WHAT IS BEING ASKED:
Would you write out every entry exactly, but without the pictures?

LISTED ENTRIES:
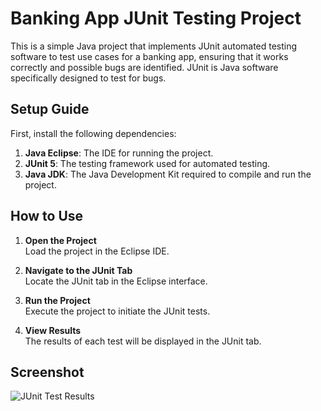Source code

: # Banking App JUnit Testing Project

This is a simple Java project that implements JUnit automated testing software to test use cases for a banking app, ensuring that it works correctly and possible bugs are identified. JUnit is Java software specifically designed to test for bugs.

## Setup Guide

First, install the following dependencies:
1. **Java Eclipse**: The IDE for running the project.
2. **JUnit 5**: The testing framework used for automated testing.
3. **Java JDK**: The Java Development Kit required to compile and run the project.

## How to Use

1. **Open the Project**  
   Load the project in the Eclipse IDE.

2. **Navigate to the JUnit Tab**  
   Locate the JUnit tab in the Eclipse interface.

3. **Run the Project**  
   Execute the project to initiate the JUnit tests.

4. **View Results**  
   The results of each test will be displayed in the JUnit tab.

## Screenshot

![JUnit Test Results](https://github.com/user-attachments/assets/e34fa22e-40ef-48d5-b7f7-07bf6be18f33)
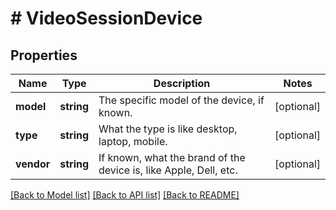 # # VideoSessionDevice

## Properties

Name | Type | Description | Notes
------------ | ------------- | ------------- | -------------
**model** | **string** | The specific model of the device, if known. | [optional]
**type** | **string** | What the type is like desktop, laptop, mobile. | [optional]
**vendor** | **string** | If known, what the brand of the device is, like Apple, Dell, etc. | [optional]

[[Back to Model list]](../../README.md#models) [[Back to API list]](../../README.md#endpoints) [[Back to README]](../../README.md)
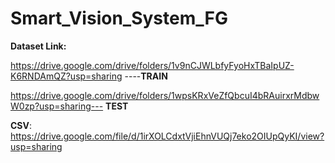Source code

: # Smart_Vision_System_FG
**Dataset Link:**

https://drive.google.com/drive/folders/1v9nCJWLbfyFyoHxTBaIpUZ-K6RNDAmQZ?usp=sharing ----**TRAIN**

https://drive.google.com/drive/folders/1wpsKRxVeZfQbcuI4bRAuirxrMdbwW0zp?usp=sharing--- **TEST**

**CSV**:
https://drive.google.com/file/d/1irXOLCdxtVjiEhnVUQj7eko2OIUpQyKI/view?usp=sharing
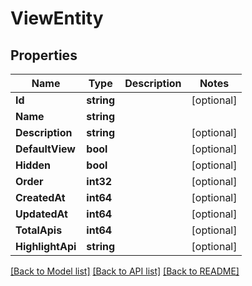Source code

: # ViewEntity

## Properties

Name | Type | Description | Notes
------------ | ------------- | ------------- | -------------
**Id** | **string** |  | [optional] 
**Name** | **string** |  | 
**Description** | **string** |  | [optional] 
**DefaultView** | **bool** |  | [optional] 
**Hidden** | **bool** |  | [optional] 
**Order** | **int32** |  | [optional] 
**CreatedAt** | **int64** |  | [optional] 
**UpdatedAt** | **int64** |  | [optional] 
**TotalApis** | **int64** |  | [optional] 
**HighlightApi** | **string** |  | [optional] 

[[Back to Model list]](../README.md#documentation-for-models) [[Back to API list]](../README.md#documentation-for-api-endpoints) [[Back to README]](../README.md)


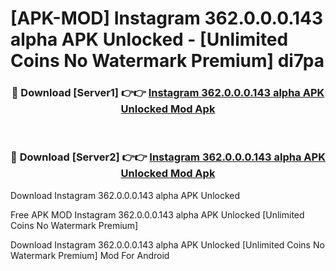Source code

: # [APK-MOD] Instagram 362.0.0.0.143 alpha APK Unlocked - [Unlimited Coins No Watermark Premium] di7pa



<div align="center">
<h3>🔴 Download [Server1] 👉👉 <a href="https://momento.my/?title=Instagram_362.0.0.0.143_alpha_APK_Unlocked">Instagram 362.0.0.0.143 alpha APK Unlocked Mod Apk</a></h3><br>

<h3>🔴 Download [Server2] 👉👉 <a href="https://momento.my/?title=Instagram_362.0.0.0.143_alpha_APK_Unlocked">Instagram 362.0.0.0.143 alpha APK Unlocked Mod Apk</a></h3>
</div>



Download Instagram 362.0.0.0.143 alpha APK Unlocked 

Free APK MOD Instagram 362.0.0.0.143 alpha APK Unlocked [Unlimited Coins No Watermark Premium]

Download Instagram 362.0.0.0.143 alpha APK Unlocked [Unlimited Coins No Watermark Premium] Mod For Android

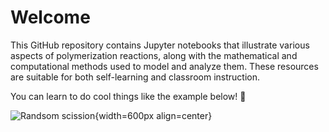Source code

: # Welcome

This GitHub repository contains Jupyter notebooks that illustrate various aspects of polymerization reactions, along with the mathematical and computational methods used to model and analyze them. These resources are suitable for both self-learning and classroom instruction.

You can learn to do cool things like the example below! 🚀

![Randsom scission](../notebooks/animation_PLP-SEC-10-pulses.gif){width=600px align=center}
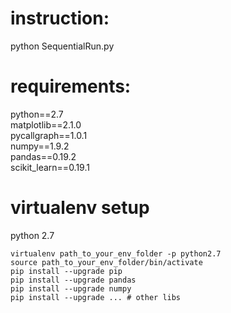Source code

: # instruction:

python SequentialRun.py

# requirements:
python==2.7  
matplotlib==2.1.0  
pycallgraph==1.0.1  
numpy==1.9.2  
pandas==0.19.2  
scikit_learn==0.19.1  


# virtualenv setup
python 2.7
<pre><code>virtualenv path_to_your_env_folder -p python2.7
source path_to_your_env_folder/bin/activate
pip install --upgrade pip
pip install --upgrade pandas
pip install --upgrade numpy
pip install --upgrade ... # other libs
</code></pre>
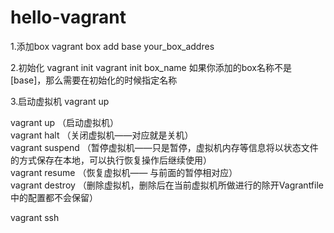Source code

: # hello-vagrant
1.添加box
vagrant box add base your_box_addres

2.初始化
vagrant init
vagrant init box_name
如果你添加的box名称不是[base]，那么需要在初始化的时候指定名称

3.启动虚拟机
vagrant up


vagrant up （启动虚拟机）  
vagrant halt （关闭虚拟机——对应就是关机）  
vagrant suspend （暂停虚拟机——只是暂停，虚拟机内存等信息将以状态文件的方式保存在本地，可以执行恢复操作后继续使用）  
vagrant resume （恢复虚拟机—— 与前面的暂停相对应）  
vagrant destroy （删除虚拟机，删除后在当前虚拟机所做进行的除开Vagrantfile中的配置都不会保留）  



vagrant ssh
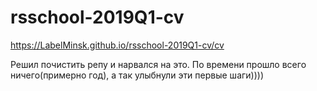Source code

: # rsschool-2019Q1-cv
https://LabelMinsk.github.io/rsschool-2019Q1-cv/cv

Решил почистить репу и нарвался на это.
По времени прошло всего ничего(примерно год), а так улыбнули эти первые шаги))))
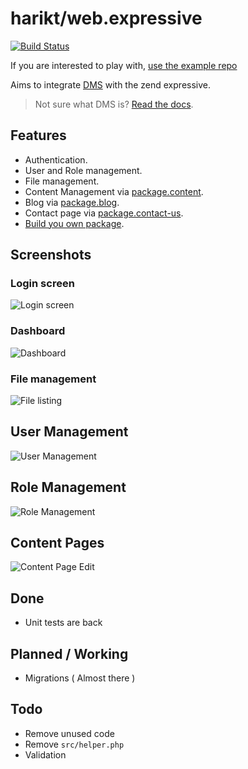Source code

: # harikt/web.expressive

[![Build Status](https://travis-ci.org/harikt/web.expressive.png?branch=master)](https://travis-ci.org/harikt/web.expressive)

If you are interested to play with, [use the example repo](https://github.com/harikt/dms-expressive-example#usage)

Aims to integrate [DMS](https://github.com/dms-org/) with the zend expressive.

> Not sure what DMS is? [Read the docs](http://dms-docs.readthedocs.io/).

## Features

* Authentication.
* User and Role management.
* File management.
* Content Management via [package.content](https://github.com/dms-org/package.content/).
* Blog via [package.blog](https://github.com/dms-org/package.blog/).
* Contact page via [package.contact-us](https://github.com/dms-org/package.contact-us).
* [Build you own package](http://dms-docs.readthedocs.io/en/latest/docs/your-first-app.html).

## Screenshots

### Login screen

![Login screen](https://user-images.githubusercontent.com/120454/30545763-333ca896-9ca8-11e7-99d0-063318b53bb4.png)

### Dashboard

![Dashboard](https://user-images.githubusercontent.com/120454/30545618-c6ac84a8-9ca7-11e7-9f59-ee4f011462f1.png)

### File management

![File listing](https://user-images.githubusercontent.com/120454/30545477-5bf11c64-9ca7-11e7-864d-630872f8ebb8.png)

## User Management

![User Management](https://user-images.githubusercontent.com/120454/30545472-55d60150-9ca7-11e7-90e1-4a28d522ba56.png)

## Role Management

![Role Management](https://user-images.githubusercontent.com/120454/30545525-7fbca17c-9ca7-11e7-8c8a-403ce1dcecb1.png)

## Content Pages

![Content Page Edit](https://user-images.githubusercontent.com/120454/30545343-f0c297b0-9ca6-11e7-94ea-23d4080e07c9.png)

## Done

* Unit tests are back

## Planned / Working

* Migrations ( Almost there )

## Todo

* Remove unused code
* Remove `src/helper.php`
* Validation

EXERCISE ANSWER:
Source code

: # Banking App JUnit Testing Project

This is a simple Java project that implements JUnit automated testing software to test use cases for a banking app, ensuring that it works correctly and possible bugs are identified. JUnit is Java software specifically designed to test for bugs.

## Setup Guide

First, install the following dependencies:
1. **Java Eclipse**: The IDE for running the project.
2. **JUnit 5**: The testing framework used for automated testing.
3. **Java JDK**: The Java Development Kit required to compile and run the project.

## How to Use

1. **Open the Project**  
   Load the project in the Eclipse IDE.

2. **Navigate to the JUnit Tab**  
   Locate the JUnit tab in the Eclipse interface.

3. **Run the Project**  
   Execute the project to initiate the JUnit tests.

4. **View Results**  
   The results of each test will be displayed in the JUnit tab.

## Screenshot

![JUnit Test Results](https://github.com/user-attachments/assets/e34fa22e-40ef-48d5-b7f7-07bf6be18f33)
 # # VideoSessionDevice

## Properties

Name | Type | Description | Notes
------------ | ------------- | ------------- | -------------
**model** | **string** | The specific model of the device, if known. | [optional]
**type** | **string** | What the type is like desktop, laptop, mobile. | [optional]
**vendor** | **string** | If known, what the brand of the device is, like Apple, Dell, etc. | [optional]

[[Back to Model list]](../../README.md#models) [[Back to API list]](../../README.md#endpoints) [[Back to README]](../../README.md)
Source code

: # Smart_Vision_System_FG
**Dataset Link:**

https://drive.google.com/drive/folders/1v9nCJWLbfyFyoHxTBaIpUZ-K6RNDAmQZ?usp=sharing ----**TRAIN**

https://drive.google.com/drive/folders/1wpsKRxVeZfQbcuI4bRAuirxrMdbwW0zp?usp=sharing--- **TEST**

**CSV**:
https://drive.google.com/file/d/1irXOLCdxtVjiEhnVUQj7eko2OIUpQyKI/view?usp=sharing
Source code

: # ViewEntity

## Properties

Name | Type | Description | Notes
------------ | ------------- | ------------- | -------------
**Id** | **string** |  | [optional] 
**Name** | **string** |  | 
**Description** | **string** |  | [optional] 
**DefaultView** | **bool** |  | [optional] 
**Hidden** | **bool** |  | [optional] 
**Order** | **int32** |  | [optional] 
**CreatedAt** | **int64** |  | [optional] 
**UpdatedAt** | **int64** |  | [optional] 
**TotalApis** | **int64** |  | [optional] 
**HighlightApi** | **string** |  | [optional] 

[[Back to Model list]](../README.md#documentation-for-models) [[Back to API list]](../README.md#documentation-for-api-endpoints) [[Back to README]](../README.md)


Source code

: # [APK-MOD] Instagram 362.0.0.0.143 alpha APK Unlocked - [Unlimited Coins No Watermark Premium] di7pa



<div align="center">
<h3>🔴 Download [Server1] 👉👉 <a href="https://momento.my/?title=Instagram_362.0.0.0.143_alpha_APK_Unlocked">Instagram 362.0.0.0.143 alpha APK Unlocked Mod Apk</a></h3><br>

<h3>🔴 Download [Server2] 👉👉 <a href="https://momento.my/?title=Instagram_362.0.0.0.143_alpha_APK_Unlocked">Instagram 362.0.0.0.143 alpha APK Unlocked Mod Apk</a></h3>
</div>



Download Instagram 362.0.0.0.143 alpha APK Unlocked 

Free APK MOD Instagram 362.0.0.0.143 alpha APK Unlocked [Unlimited Coins No Watermark Premium]

Download Instagram 362.0.0.0.143 alpha APK Unlocked [Unlimited Coins No Watermark Premium] Mod For Android

Source code

: # Welcome

This GitHub repository contains Jupyter notebooks that illustrate various aspects of polymerization reactions, along with the mathematical and computational methods used to model and analyze them. These resources are suitable for both self-learning and classroom instruction.

You can learn to do cool things like the example below! 🚀

![Randsom scission](../notebooks/animation_PLP-SEC-10-pulses.gif){width=600px align=center}
Source code

: # instruction:

python SequentialRun.py

# requirements:
python==2.7  
matplotlib==2.1.0  
pycallgraph==1.0.1  
numpy==1.9.2  
pandas==0.19.2  
scikit_learn==0.19.1  


# virtualenv setup
python 2.7
<pre><code>virtualenv path_to_your_env_folder -p python2.7
source path_to_your_env_folder/bin/activate
pip install --upgrade pip
pip install --upgrade pandas
pip install --upgrade numpy
pip install --upgrade ... # other libs
</code></pre>
Source code

: # hello-vagrant
1.添加box
vagrant box add base your_box_addres

2.初始化
vagrant init
vagrant init box_name
如果你添加的box名称不是[base]，那么需要在初始化的时候指定名称

3.启动虚拟机
vagrant up


vagrant up （启动虚拟机）  
vagrant halt （关闭虚拟机——对应就是关机）  
vagrant suspend （暂停虚拟机——只是暂停，虚拟机内存等信息将以状态文件的方式保存在本地，可以执行恢复操作后继续使用）  
vagrant resume （恢复虚拟机—— 与前面的暂停相对应）  
vagrant destroy （删除虚拟机，删除后在当前虚拟机所做进行的除开Vagrantfile中的配置都不会保留）  



vagrant ssh
Source code

: # rsschool-2019Q1-cv
https://LabelMinsk.github.io/rsschool-2019Q1-cv/cv

Решил почистить репу и нарвался на это.
По времени прошло всего ничего(примерно год), а так улыбнули эти первые шаги))))
Source code

: # harikt/web.expressive

[![Build Status](https://travis-ci.org/harikt/web.expressive.png?branch=master)](https://travis-ci.org/harikt/web.expressive)

If you are interested to play with, [use the example repo](https://github.com/harikt/dms-expressive-example#usage)

Aims to integrate [DMS](https://github.com/dms-org/) with the zend expressive.

> Not sure what DMS is? [Read the docs](http://dms-docs.readthedocs.io/).

## Features

* Authentication.
* User and Role management.
* File management.
* Content Management via [package.content](https://github.com/dms-org/package.content/).
* Blog via [package.blog](https://github.com/dms-org/package.blog/).
* Contact page via [package.contact-us](https://github.com/dms-org/package.contact-us).
* [Build you own package](http://dms-docs.readthedocs.io/en/latest/docs/your-first-app.html).

## Screenshots

### Login screen

![Login screen](https://user-images.githubusercontent.com/120454/30545763-333ca896-9ca8-11e7-99d0-063318b53bb4.png)

### Dashboard

![Dashboard](https://user-images.githubusercontent.com/120454/30545618-c6ac84a8-9ca7-11e7-9f59-ee4f011462f1.png)

### File management

![File listing](https://user-images.githubusercontent.com/120454/30545477-5bf11c64-9ca7-11e7-864d-630872f8ebb8.png)

## User Management

![User Management](https://user-images.githubusercontent.com/120454/30545472-55d60150-9ca7-11e7-90e1-4a28d522ba56.png)

## Role Management

![Role Management](https://user-images.githubusercontent.com/120454/30545525-7fbca17c-9ca7-11e7-8c8a-403ce1dcecb1.png)

## Content Pages

![Content Page Edit](https://user-images.githubusercontent.com/120454/30545343-f0c297b0-9ca6-11e7-94ea-23d4080e07c9.png)

## Done

* Unit tests are back

## Planned / Working

* Migrations ( Almost there )

## Todo

* Remove unused code
* Remove `src/helper.php`
* Validation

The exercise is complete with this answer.